Yesterday I attended the Localisation Institute’s webinar on Community Translation, and I can say that I really enjoyed the presentation by Willem Stoeller, from Lingotek: clear argumentation, straight to the point and lots of useful examples.
The presentation introduced the main aspects of community translation: crowdsourcing initiatives related to translation, a discussion of whether this type of translation should be for free, meeting deadlines, catering for quality and other issues related to project managament in this context. In my opinion, the most interesting part of the presentation came when Willem referred to types of content and communities most suitable for community translation (user-generated content and volunteers in the context of non-for-profit organizations), and related all this to technology solutions which help meet challenges such as centralizing TM to improve consistency, terminology enforcement, peer review or browser based work, among other things.

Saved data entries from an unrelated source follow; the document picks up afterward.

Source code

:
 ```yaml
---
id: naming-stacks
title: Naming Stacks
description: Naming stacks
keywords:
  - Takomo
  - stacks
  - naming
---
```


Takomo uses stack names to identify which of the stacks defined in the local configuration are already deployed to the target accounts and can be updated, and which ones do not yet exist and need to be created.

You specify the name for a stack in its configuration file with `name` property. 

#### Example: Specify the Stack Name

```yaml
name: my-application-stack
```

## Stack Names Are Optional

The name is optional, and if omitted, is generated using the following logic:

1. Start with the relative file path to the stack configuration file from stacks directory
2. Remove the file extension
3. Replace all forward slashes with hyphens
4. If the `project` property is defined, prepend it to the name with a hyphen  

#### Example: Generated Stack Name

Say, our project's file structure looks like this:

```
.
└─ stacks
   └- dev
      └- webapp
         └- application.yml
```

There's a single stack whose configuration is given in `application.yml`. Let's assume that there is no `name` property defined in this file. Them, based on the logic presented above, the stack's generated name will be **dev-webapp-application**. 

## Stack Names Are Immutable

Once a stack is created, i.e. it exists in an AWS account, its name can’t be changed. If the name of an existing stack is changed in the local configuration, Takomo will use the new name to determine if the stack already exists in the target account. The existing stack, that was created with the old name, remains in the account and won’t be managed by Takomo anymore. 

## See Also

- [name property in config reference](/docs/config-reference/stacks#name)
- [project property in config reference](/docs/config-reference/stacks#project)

Obviously my interest in community translation goes hand in hand with the research work I’m doing in Red Inmigra, developing CAT tools for translators working in the field of immigration. I will not enter the debate here on the role of professional translators in this context as I believe that budget allocation from the involved administrations is what prevents, most of the times, hiring professionals for non-for-profit translation. What’s for sure is that technology plays an essetial role here not only with the implementation of collaborative platforms but also with more basic tools such as aligned corpora or multilingual glossaries, as reference materials for daily work with the immigrant population.
And a final note congratulating the Localisation Institute on the organisation on this seminar (which run smoothly on the technical side).